Tubular epithelial cell was cultured in RPMI-1640 medium containing 10% newborn calf serum. Intracellular ascorbate and dehydroascorbate contents were measured with vitamin C assay system. The intracellular formation of reactive oxygen species was detected with the fluorescent probe CM-H(2)DCFDA by using confocal microscopy.

RESULTS

Ascorbate entry into the cells was not significantly different from background noise. In contrast, we observed a significant increase in the uptake of dehydroascorbate in tubular cell. At a dehydroascorbate concentration of 1 mM, increasing concentrations of glucose competitively inhibited dehydroascorbate entry into the cells such that the accumulation of dehydroascorbate was smaller than half maximal at about 22 mM glucose.

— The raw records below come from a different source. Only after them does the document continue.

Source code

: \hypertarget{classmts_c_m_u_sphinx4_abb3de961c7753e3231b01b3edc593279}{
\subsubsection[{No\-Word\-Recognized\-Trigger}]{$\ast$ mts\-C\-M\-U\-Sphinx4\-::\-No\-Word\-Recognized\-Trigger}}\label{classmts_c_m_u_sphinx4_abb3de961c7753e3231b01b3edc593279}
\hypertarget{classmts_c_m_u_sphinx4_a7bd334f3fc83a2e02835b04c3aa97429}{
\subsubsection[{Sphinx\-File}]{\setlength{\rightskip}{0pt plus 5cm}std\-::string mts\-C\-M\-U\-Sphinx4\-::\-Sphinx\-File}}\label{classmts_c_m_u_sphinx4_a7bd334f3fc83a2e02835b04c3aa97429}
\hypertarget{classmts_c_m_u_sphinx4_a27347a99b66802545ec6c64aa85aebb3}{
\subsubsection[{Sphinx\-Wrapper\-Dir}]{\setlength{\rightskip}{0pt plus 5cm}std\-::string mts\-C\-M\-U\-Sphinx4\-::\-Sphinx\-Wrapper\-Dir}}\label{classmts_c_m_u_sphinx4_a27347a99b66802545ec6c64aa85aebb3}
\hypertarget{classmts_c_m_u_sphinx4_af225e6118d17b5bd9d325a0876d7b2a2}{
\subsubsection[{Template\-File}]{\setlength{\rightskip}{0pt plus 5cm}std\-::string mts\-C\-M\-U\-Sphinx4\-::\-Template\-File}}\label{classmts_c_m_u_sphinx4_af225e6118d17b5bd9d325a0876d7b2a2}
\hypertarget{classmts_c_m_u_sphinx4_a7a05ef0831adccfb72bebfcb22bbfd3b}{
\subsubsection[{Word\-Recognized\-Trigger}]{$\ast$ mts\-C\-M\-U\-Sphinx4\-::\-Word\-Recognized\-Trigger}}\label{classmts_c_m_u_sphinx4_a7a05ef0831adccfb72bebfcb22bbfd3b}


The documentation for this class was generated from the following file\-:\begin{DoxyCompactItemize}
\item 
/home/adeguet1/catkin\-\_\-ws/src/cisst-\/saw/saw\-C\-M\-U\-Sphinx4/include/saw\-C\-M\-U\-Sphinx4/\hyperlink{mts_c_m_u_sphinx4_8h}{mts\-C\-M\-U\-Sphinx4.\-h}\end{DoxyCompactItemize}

Cytochalasin B, a kind of hexose transporter inhibitor, inhibited dehydroascorbate entry into the cells. At a glucose concentration of 25 mM, increasing concentrations of dehydroascorbate reduced reactive oxygen species generation in a dose-dependent manner when dehydroascorbate concentration was smaller than 4 mM. However, the inhibitory effect was not observed at 8 mM of dehydroascorbate.

CONCLUSIONS

Tubular epithelial cells are dehydroascorbate dependent. Vitamin C exclusion from tubular epithelial cells through competition of glucose and dehydroascorbate for common transport mechanism in diabetes will deprive the cells of antioxidant ability and could lead to reactive oxygen species accumulation.